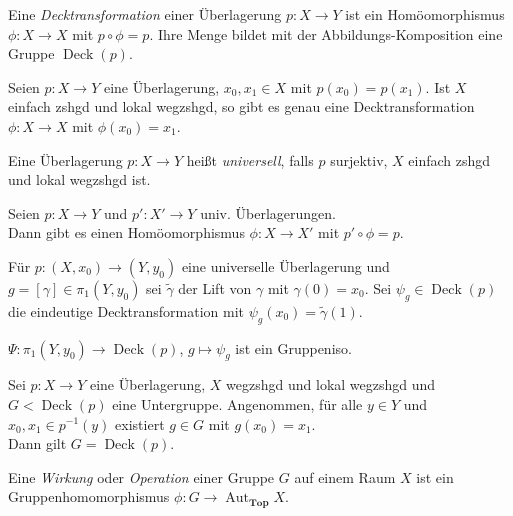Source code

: \documentclass{cheat-sheet}
\DeclareMathOperator{\Aut}{Aut} %
\DeclareMathOperator{\Deck}{Deck} %
\begin{document}
\begin{defn}
  Eine \emph{Decktransformation} einer Überlagerung $p : X \to Y$ ist ein Homöomorphismus $\phi : X \to X$ mit $p \circ \phi = p$. Ihre Menge bildet mit der Abbildungs-Komposition eine Gruppe $\Deck(p)$.
\end{defn}

\begin{kor}
  Seien $p : X \to Y$ eine Überlagerung, $x_0, x_1 \in X$ mit $p(x_0) = p(x_1)$. Ist $X$ einfach zshgd und lokal wegzshgd, so gibt es genau eine Decktransformation $\phi : X \to X$ mit $\phi(x_0) = x_1$.
\end{kor}


\begin{defn}
  Eine Überlagerung $p : X \to Y$ heißt \emph{universell}, falls $p$ surjektiv, $X$ einfach zshgd und lokal wegzshgd ist.
\end{defn}

\begin{prop}
  Seien $p : X \to Y$ und $p' : X' \to Y$ univ. Überlagerungen. \\
  Dann gibt es einen Homöomorphismus $\phi : X \to X'$ mit $p' \circ \phi = p$.
\end{prop}

Für $p : (X, x_0) \to (Y, y_0)$ eine universelle Überlagerung und $g = [\gamma] \in \pi_1(Y, y_0)$ sei $\tilde{\gamma}$ der Lift von $\gamma$ mit $\gamma(0) = x_0$. Sei $\psi_g \in \Deck(p)$ die eindeutige Decktransformation mit $\psi_g(x_0) = \tilde{\gamma}(1)$.

\begin{prop}
  $\Psi : \pi_1(Y, y_0) \to \Deck(p)$, $g \mapsto \psi_g$ ist ein Gruppeniso.
\end{prop}


\begin{prop}
  Sei $p : X \to Y$ eine Überlagerung, $X$ wegzshgd und lokal wegzshgd und $G < \Deck(p)$ eine Untergruppe. Angenommen, für alle $y \in Y$ und $x_0, x_1 \in p^{-1}(y)$ existiert $g \in G$ mit $g(x_0) = x_1$. \\
  Dann gilt $G = \Deck(p)$.
\end{prop}

\begin{defn}
  Eine \emph{Wirkung} oder \emph{Operation} einer Gruppe $G$ auf einem Raum $X$ ist ein Gruppenhomomorphismus $\phi : G \to \Aut_{\mathbf{Top}}{X}$.
\end{defn}
\end{document}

EXERCISE DETAILS — Repeat the data above exactly, images excluded.

FINISHED TASK —
Source code

: \documentclass{cheat-sheet}
\DeclareMathOperator{\Aut}{Aut} %
\DeclareMathOperator{\Deck}{Deck} %
\begin{document}
\begin{defn}
  Eine \emph{Decktransformation} einer Überlagerung $p : X \to Y$ ist ein Homöomorphismus $\phi : X \to X$ mit $p \circ \phi = p$. Ihre Menge bildet mit der Abbildungs-Komposition eine Gruppe $\Deck(p)$.
\end{defn}

\begin{kor}
  Seien $p : X \to Y$ eine Überlagerung, $x_0, x_1 \in X$ mit $p(x_0) = p(x_1)$. Ist $X$ einfach zshgd und lokal wegzshgd, so gibt es genau eine Decktransformation $\phi : X \to X$ mit $\phi(x_0) = x_1$.
\end{kor}


\begin{defn}
  Eine Überlagerung $p : X \to Y$ heißt \emph{universell}, falls $p$ surjektiv, $X$ einfach zshgd und lokal wegzshgd ist.
\end{defn}

\begin{prop}
  Seien $p : X \to Y$ und $p' : X' \to Y$ univ. Überlagerungen. \\
  Dann gibt es einen Homöomorphismus $\phi : X \to X'$ mit $p' \circ \phi = p$.
\end{prop}

Für $p : (X, x_0) \to (Y, y_0)$ eine universelle Überlagerung und $g = [\gamma] \in \pi_1(Y, y_0)$ sei $\tilde{\gamma}$ der Lift von $\gamma$ mit $\gamma(0) = x_0$. Sei $\psi_g \in \Deck(p)$ die eindeutige Decktransformation mit $\psi_g(x_0) = \tilde{\gamma}(1)$.

\begin{prop}
  $\Psi : \pi_1(Y, y_0) \to \Deck(p)$, $g \mapsto \psi_g$ ist ein Gruppeniso.
\end{prop}


\begin{prop}
  Sei $p : X \to Y$ eine Überlagerung, $X$ wegzshgd und lokal wegzshgd und $G < \Deck(p)$ eine Untergruppe. Angenommen, für alle $y \in Y$ und $x_0, x_1 \in p^{-1}(y)$ existiert $g \in G$ mit $g(x_0) = x_1$. \\
  Dann gilt $G = \Deck(p)$.
\end{prop}

\begin{defn}
  Eine \emph{Wirkung} oder \emph{Operation} einer Gruppe $G$ auf einem Raum $X$ ist ein Gruppenhomomorphismus $\phi : G \to \Aut_{\mathbf{Top}}{X}$.
\end{defn}
\end{document}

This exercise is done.